The series starred porcupine Kippi Ben Kippod, and Moishe Oofnik, the Israeli counterparts, respectively, to Big Bird and Oscar the Grouch. Benz, Arik, and Kermit Tzefarde, the Hebrew versions of Bert, Ernie and Kermit the Frog, were also highlighted and classic Bert and Ernie skits appeared in nearly every episode, but Jim Henson and Frank Oz never appeared as their characters in newly filmed material for the series. Big Bird, Oscar the Grouch and Grundgetta were the only American Muppets to appear in new material for Shalom Sesame. Violinist Itzhak Perlman was a frequent guest star. Other guest stars included American actors Sarah Jessica Parker, Jerry Stiller, Jeremy Miller, and Bonnie Franklin.
Both Hebrew and English were spoken on the program, and it was common to see American Muppet skits alternate between characters dubbed in Hebrew and speaking in the original English.
Initially, 26 episodes were planned in 1985, but only 5 full episodes were produced at that time. Although conceived for television, the initial episodes received video distributorship first. These first tapes were released by an unknown distributor, the only organization credited being The American Friends of Rechov Sumsum. The five episodes later made their TV debut in April 1988 in most markets. A second season of episodes was filmed in 1990 and debuted that year during Hanukkah, with video sales following. At this time, only three shows were produced. Several months later, a second half of episodes aired in 1991 around the Passover season. In a departure from the rest of the series, these final three shows were filmed in New York production facilites rather than in Tel Aviv, where the studio Rechov Sumsum was shot at was located. The series also aired on Israeli television, on EMTV, as Shalom Sumsum. Unlike the US version, there was no attempt at bilingualism.
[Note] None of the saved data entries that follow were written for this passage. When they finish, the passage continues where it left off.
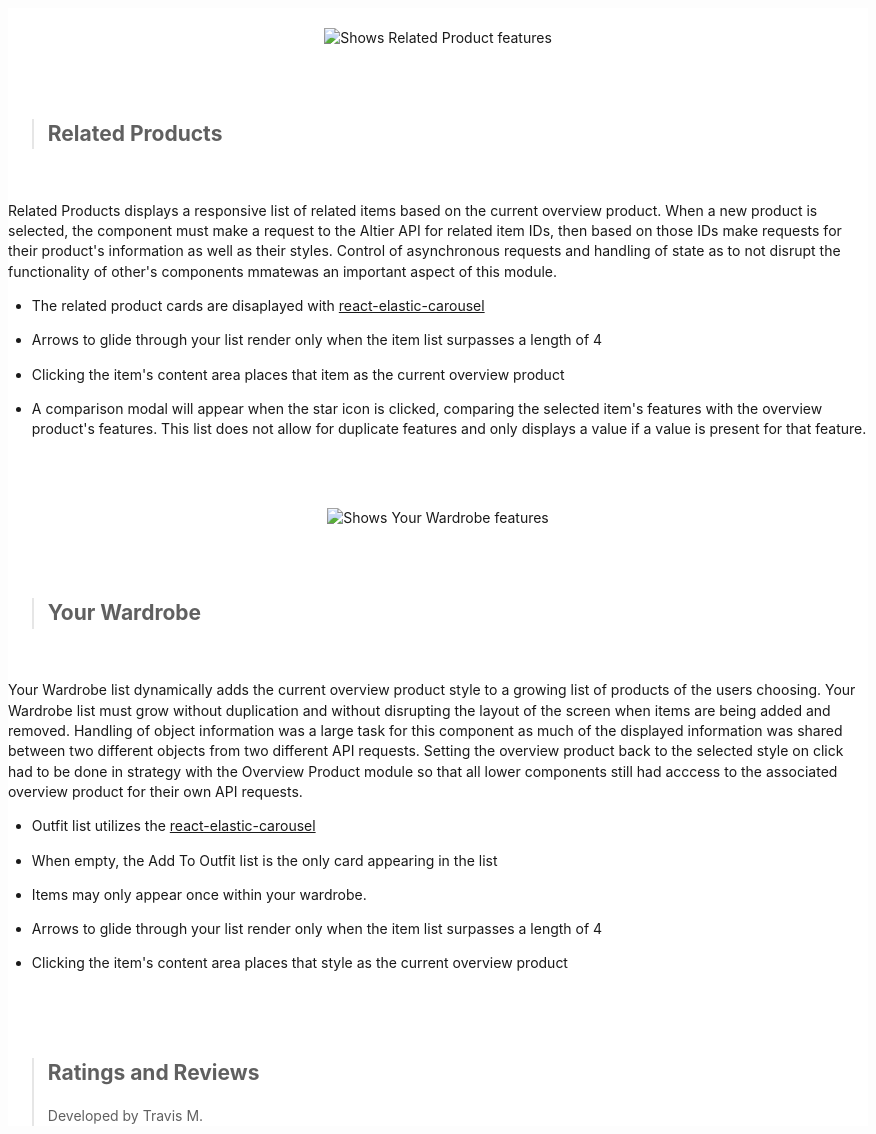 <br>

<div align="center">
<img src="READMEimages/RPgif.gif" width="400" height="auto" alt="Shows Related Product features"/>
</div><br><br>

> ## Related Products

<br>

Related Products displays a responsive list of related items based on the current overview product. When a new product is selected, the component must make a request to the Altier API for related item IDs, then based on those IDs make requests for their product's information as well as their styles. Control of asynchronous requests and handling of state as to not disrupt the functionality of other's components mmatewas an important aspect of this module.

- The related product cards are disaplayed with [react-elastic-carousel](https://www.npmjs.com/package/react-elastic-carousel)

- Arrows to glide through your list render only when the item list surpasses a length of 4

- Clicking the item's content area places that item as the current overview product

- A comparison modal will appear when the star icon is clicked, comparing the selected item's features with the overview product's features. This list does not allow for duplicate features and only displays a value if a value is present for that feature.

<br><br>

<div align="center">
<img src="READMEimages/WDgif.gif" width="400" height="auto" alt="Shows Your Wardrobe features"/>
</div><br><br>

> ## Your Wardrobe

<br>

Your Wardrobe list dynamically adds the current overview product style to a growing list of products of the users choosing. Your Wardrobe list must grow without duplication and without disrupting the layout of the screen when items are being added and removed. Handling of object information was a large task for this component as much of the displayed information was shared between two different objects from two different API requests. Setting the overview product back to the selected style on click had to be done in strategy with the Overview Product module so that all lower components still had acccess to the associated overview product for their own API requests.

- Outfit list utilizes the [react-elastic-carousel](https://www.npmjs.com/package/react-elastic-carousel)

- When empty, the Add To Outfit list is the only card appearing in the list

- Items may only appear once within your wardrobe.

- Arrows to glide through your list render only when the item list surpasses a length of 4

- Clicking the item's content area places that style as the current overview product

<br><br>

> ## Ratings and Reviews
>
> Developed by Travis M.

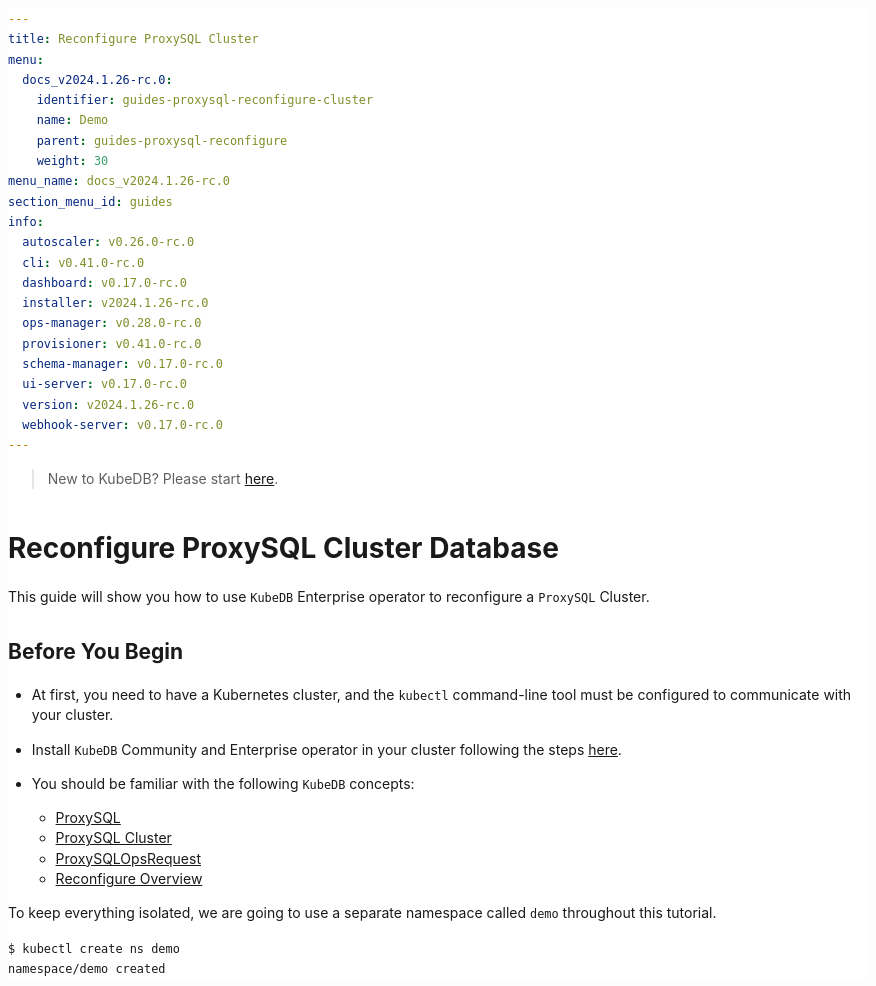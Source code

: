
 ```yaml
---
title: Reconfigure ProxySQL Cluster
menu:
  docs_v2024.1.26-rc.0:
    identifier: guides-proxysql-reconfigure-cluster
    name: Demo
    parent: guides-proxysql-reconfigure
    weight: 30
menu_name: docs_v2024.1.26-rc.0
section_menu_id: guides
info:
  autoscaler: v0.26.0-rc.0
  cli: v0.41.0-rc.0
  dashboard: v0.17.0-rc.0
  installer: v2024.1.26-rc.0
  ops-manager: v0.28.0-rc.0
  provisioner: v0.41.0-rc.0
  schema-manager: v0.17.0-rc.0
  ui-server: v0.17.0-rc.0
  version: v2024.1.26-rc.0
  webhook-server: v0.17.0-rc.0
---
```


> New to KubeDB? Please start [here](/docs/v2024.1.26-rc.0/README).

# Reconfigure ProxySQL Cluster Database

This guide will show you how to use `KubeDB` Enterprise operator to reconfigure a `ProxySQL` Cluster.

## Before You Begin

- At first, you need to have a Kubernetes cluster, and the `kubectl` command-line tool must be configured to communicate with your cluster.

- Install `KubeDB` Community and Enterprise operator in your cluster following the steps [here](/docs/v2024.1.26-rc.0/setup/README).

- You should be familiar with the following `KubeDB` concepts:
  - [ProxySQL](/docs/v2024.1.26-rc.0/guides/proxysql/concepts/proxysql)
  - [ProxySQL Cluster](/docs/v2024.1.26-rc.0/guides/proxysql/clustering/proxysql-cluster)
  - [ProxySQLOpsRequest](/docs/v2024.1.26-rc.0/guides/proxysql/concepts/opsrequest)
  - [Reconfigure Overview](/docs/v2024.1.26-rc.0/guides/proxysql/reconfigure/overview)

To keep everything isolated, we are going to use a separate namespace called `demo` throughout this tutorial.

```bash
$ kubectl create ns demo
namespace/demo created
```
The Israeli puppeteers and performers re-looped their own dialogue in Hebrew, while the celebrity guests and other American performers were dubbed by local actors.
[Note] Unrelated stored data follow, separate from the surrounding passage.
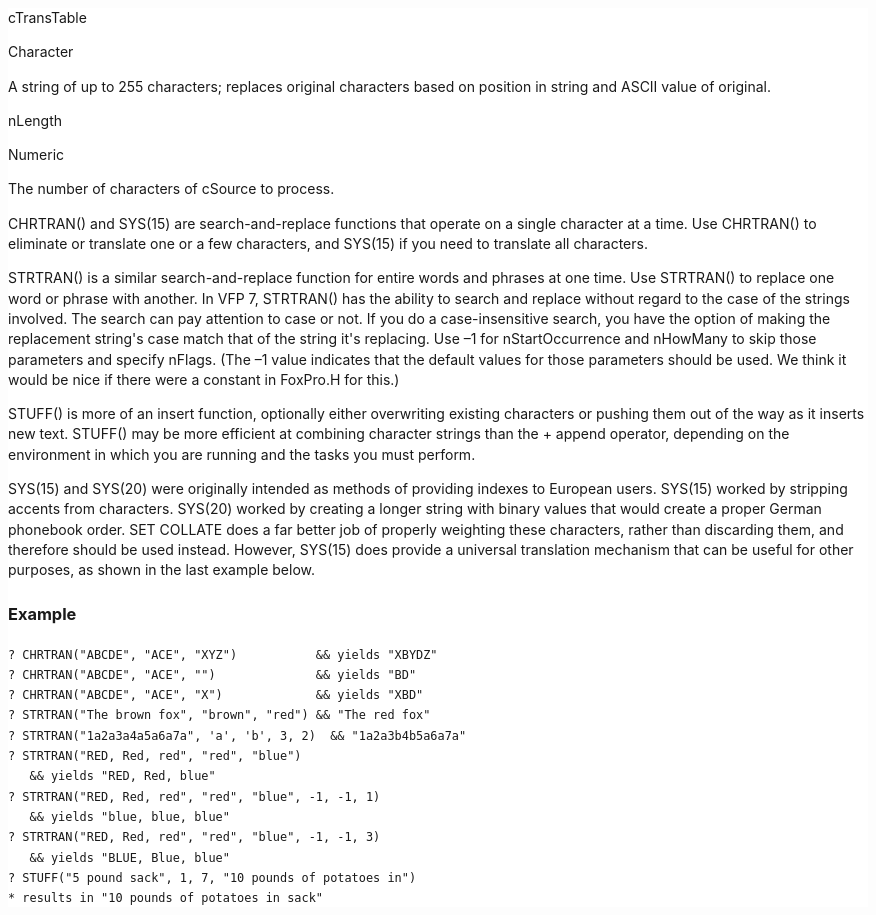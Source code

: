 <tr>
  <td width="32%" valign="top">
  <p>cTransTable</p>
  </td>
  <td width="23%" valign="top">
  <p>Character</p>
  </td>
  <td width="45%" valign="top">
  <p>A string of up to 255 characters; replaces original characters based on position in string and ASCII value of original.</p>
  </td>
 </tr>
<tr>
  <td width="32%" valign="top">
  <p>nLength</p>
  </td>
  <td width="23%" valign="top">
  <p>Numeric</p>
  </td>
  <td width="45%" valign="top">
  <p>The number of characters of cSource to process.</p>
  </td>
 </tr>
</table>

CHRTRAN() and SYS(15) are search-and-replace functions that operate on a single character at a time. Use CHRTRAN() to eliminate or translate one or a few characters, and SYS(15) if you need to translate all characters.

STRTRAN() is a similar search-and-replace function for entire words and phrases at one time. Use STRTRAN() to replace one word or phrase with another. In VFP 7, STRTRAN() has the ability to search and replace without regard to the case of the strings involved. The search can pay attention to case or not. If you do a case-insensitive search, you have the option of making the replacement string's case match that of the string it's replacing. Use &ndash;1 for nStartOccurrence and nHowMany to skip those parameters and specify nFlags. (The &ndash;1 value indicates that the default values for those parameters should be used. We think it would be nice if there were a constant in FoxPro.H for this.)

STUFF() is more of an insert function, optionally either overwriting existing characters or pushing them out of the way as it inserts new text. STUFF() may be more efficient at combining character strings than the + append operator, depending on the environment in which you are running and the tasks you must perform.

SYS(15) and SYS(20) were originally intended as methods of providing indexes to European users. SYS(15) worked by stripping accents from characters. SYS(20) worked by creating a longer string with binary values that would create a proper German phonebook order. SET COLLATE does a far better job of properly weighting these characters, rather than discarding them, and therefore should be used instead. However, SYS(15) does provide a universal translation mechanism that can be useful for other purposes, as shown in the last example below.

### Example

```foxpro
? CHRTRAN("ABCDE", "ACE", "XYZ")           && yields "XBYDZ"
? CHRTRAN("ABCDE", "ACE", "")              && yields "BD"
? CHRTRAN("ABCDE", "ACE", "X")             && yields "XBD"
? STRTRAN("The brown fox", "brown", "red") && "The red fox"
? STRTRAN("1a2a3a4a5a6a7a", 'a', 'b', 3, 2)  && "1a2a3b4b5a6a7a"
? STRTRAN("RED, Red, red", "red", "blue")
   && yields "RED, Red, blue"
? STRTRAN("RED, Red, red", "red", "blue", -1, -1, 1)
   && yields "blue, blue, blue"
? STRTRAN("RED, Red, red", "red", "blue", -1, -1, 3)
   && yields "BLUE, Blue, blue"
? STUFF("5 pound sack", 1, 7, "10 pounds of potatoes in")
* results in "10 pounds of potatoes in sack"
```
The first season of Shalom Sesame shows were first released on video in 1986. These five shows included the following:
The second season of Shalom Sesame shows were produced in 1990. These six shows included the following:
- Jeremy, an American boy who's an on sight reporter and game show host.
- Yoav, Jeremy's best friend who's a sports anchor and a contestant on Jeremy's game shows.
- Daphna, a friend of Jeremy and Yoav who is also a sports anchor with Yoav.
The third season of shows were produced in 2009 and the first two episodes were released on DVD on October 5, 2010. Eric Jacobson performed Grover in this new set of shows and feature the Muppets from the 2006 revival of Rechov Sumsum. Anneliese van der Pol played the regular human co-star, with guests Christina Applegate, Jake Gyllenhaal, Ben Stiller, Debra Messing, Greg Kinnear, Cedric the Entertainer, Debi Mazar, and Eva Longoria. Each DVD features a bonus feature, "Grover's Video Player." The shows are available in the United Kingdom by Wienerworld Ltd. in 2012.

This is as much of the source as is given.